*What the exercise asks*: All entries below must be written out verbatim, and the images must be dropped.

*Data for this exercise*:

_ _ _ _

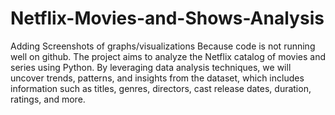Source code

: # Netflix-Movies-and-Shows-Analysis
Adding Screenshots of graphs/visualizations Because code is not running well on github.
The project aims to analyze the Netflix catalog of movies and series using Python. By leveraging data analysis techniques, we will uncover trends, patterns, and insights from the dataset, which includes information such as titles, genres, directors, cast release dates, duration, ratings, and more. 

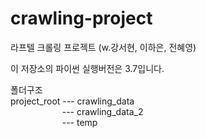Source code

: # crawling-project
라프텔 크롤링 프로젝트 (w.강서현, 이하은, 전혜영)


이 저장소의 
파이썬 실행버전은 3.7입니다.

폴더구조<br>
project_root --- crawling_data <br>
&nbsp;&nbsp;&nbsp;&nbsp;&nbsp;&nbsp;&nbsp;&nbsp;&nbsp;&nbsp;&nbsp;&nbsp;&nbsp;&nbsp;&nbsp;&nbsp;&nbsp;&nbsp;&nbsp;&nbsp;&nbsp;--- crawling_data_2<br>
&nbsp;&nbsp;&nbsp;&nbsp;&nbsp;&nbsp;&nbsp;&nbsp;&nbsp;&nbsp;&nbsp;&nbsp;&nbsp;&nbsp;&nbsp;&nbsp;&nbsp;&nbsp;&nbsp;&nbsp;&nbsp;--- temp<br>
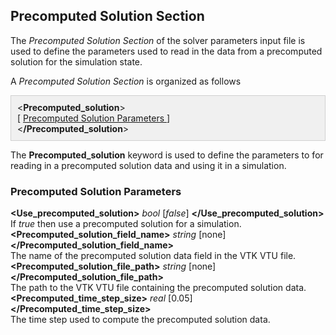 <!-- =============================================================== -->
<!-- ============== Precomputed Solution Section =================== -->
<!-- =============================================================== -->

<h2 id="precomputed_solution_section"> Precomputed Solution Section </h2>
The <i>Precomputed Solution Section</i> of the solver parameters input file is used to define the parameters 
used to read in the data from a precomputed solution for the simulation state.

A <i>Precomputed Solution Section</i> is organized as follows 
<div style="background-color: #F0F0F0; padding: 10px; border: 1px solid #d0d0d0; border-left: 1px solid #d0d0d0">
&lt;<strong>Precomputed_solution</strong>&gt; 
<br>
[ <a href="#precomputed_solution_parameters"> Precomputed Solution Parameters </a> ]
<br>
&lt;<strong>/Precomputed_solution</strong>&gt;
</div>

The <strong>Precomputed_solution</strong> keyword is used to define the parameters to for reading in a precomputed solution data and using it in a simulation. 

<h3 id= "precomputed_solution_parameters"> Precomputed Solution Parameters </h3>
<div class="bc_param_div">
<strong>&lt;Use_precomputed_solution></strong> <i>bool</i> [<i>false</i>] <nobr>
<strong>&lt;/Use_precomputed_solution&gt;</strong>
</nobr><br>
If <i>true</i> then use a precomputed solution for a simulation.
<br>
<strong>&lt;Precomputed_solution_field_name></strong> <i>string</i> [none] <nobr>
<strong>&lt;/Precomputed_solution_field_name&gt;</strong>
</nobr><br>
The name of the precomputed solution data field in the VTK VTU file.
<br>
<strong>&lt;Precomputed_solution_file_path></strong> <i>string</i> [none] <nobr>
<strong>&lt;/Precomputed_solution_file_path&gt;</strong>
</nobr><br>
The path to the VTK VTU file containing the precomputed solution data.
<br>
<strong>&lt;Precomputed_time_step_size></strong> <i>real</i> [0.05] <nobr>
<strong>&lt;/Precomputed_time_step_size&gt;</strong>
</nobr><br>
The time step used to compute the precomputed solution data.
<br>
</div>

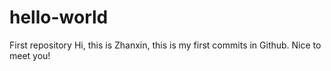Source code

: # hello-world
First repository
Hi, this is Zhanxin, this is my first commits in Github. Nice to meet you!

_ _ _ _

*Written answer*:
Source code

: # Netflix-Movies-and-Shows-Analysis
Adding Screenshots of graphs/visualizations Because code is not running well on github.
The project aims to analyze the Netflix catalog of movies and series using Python. By leveraging data analysis techniques, we will uncover trends, patterns, and insights from the dataset, which includes information such as titles, genres, directors, cast release dates, duration, ratings, and more. 

Source code

: # crawling-project
라프텔 크롤링 프로젝트 (w.강서현, 이하은, 전혜영)


이 저장소의 
파이썬 실행버전은 3.7입니다.

폴더구조<br>
project_root --- crawling_data <br>
&nbsp;&nbsp;&nbsp;&nbsp;&nbsp;&nbsp;&nbsp;&nbsp;&nbsp;&nbsp;&nbsp;&nbsp;&nbsp;&nbsp;&nbsp;&nbsp;&nbsp;&nbsp;&nbsp;&nbsp;&nbsp;--- crawling_data_2<br>
&nbsp;&nbsp;&nbsp;&nbsp;&nbsp;&nbsp;&nbsp;&nbsp;&nbsp;&nbsp;&nbsp;&nbsp;&nbsp;&nbsp;&nbsp;&nbsp;&nbsp;&nbsp;&nbsp;&nbsp;&nbsp;--- temp<br>
 <!-- =============================================================== -->
<!-- ============== Precomputed Solution Section =================== -->
<!-- =============================================================== -->

<h2 id="precomputed_solution_section"> Precomputed Solution Section </h2>
The <i>Precomputed Solution Section</i> of the solver parameters input file is used to define the parameters 
used to read in the data from a precomputed solution for the simulation state.

A <i>Precomputed Solution Section</i> is organized as follows 
<div style="background-color: #F0F0F0; padding: 10px; border: 1px solid #d0d0d0; border-left: 1px solid #d0d0d0">
&lt;<strong>Precomputed_solution</strong>&gt; 
<br>
[ <a href="#precomputed_solution_parameters"> Precomputed Solution Parameters </a> ]
<br>
&lt;<strong>/Precomputed_solution</strong>&gt;
</div>

The <strong>Precomputed_solution</strong> keyword is used to define the parameters to for reading in a precomputed solution data and using it in a simulation. 

<h3 id= "precomputed_solution_parameters"> Precomputed Solution Parameters </h3>
<div class="bc_param_div">
<strong>&lt;Use_precomputed_solution></strong> <i>bool</i> [<i>false</i>] <nobr>
<strong>&lt;/Use_precomputed_solution&gt;</strong>
</nobr><br>
If <i>true</i> then use a precomputed solution for a simulation.
<br>
<strong>&lt;Precomputed_solution_field_name></strong> <i>string</i> [none] <nobr>
<strong>&lt;/Precomputed_solution_field_name&gt;</strong>
</nobr><br>
The name of the precomputed solution data field in the VTK VTU file.
<br>
<strong>&lt;Precomputed_solution_file_path></strong> <i>string</i> [none] <nobr>
<strong>&lt;/Precomputed_solution_file_path&gt;</strong>
</nobr><br>
The path to the VTK VTU file containing the precomputed solution data.
<br>
<strong>&lt;Precomputed_time_step_size></strong> <i>real</i> [0.05] <nobr>
<strong>&lt;/Precomputed_time_step_size&gt;</strong>
</nobr><br>
The time step used to compute the precomputed solution data.
<br>
</div>

Source code

: # hello-world
First repository
Hi, this is Zhanxin, this is my first commits in Github. Nice to meet you!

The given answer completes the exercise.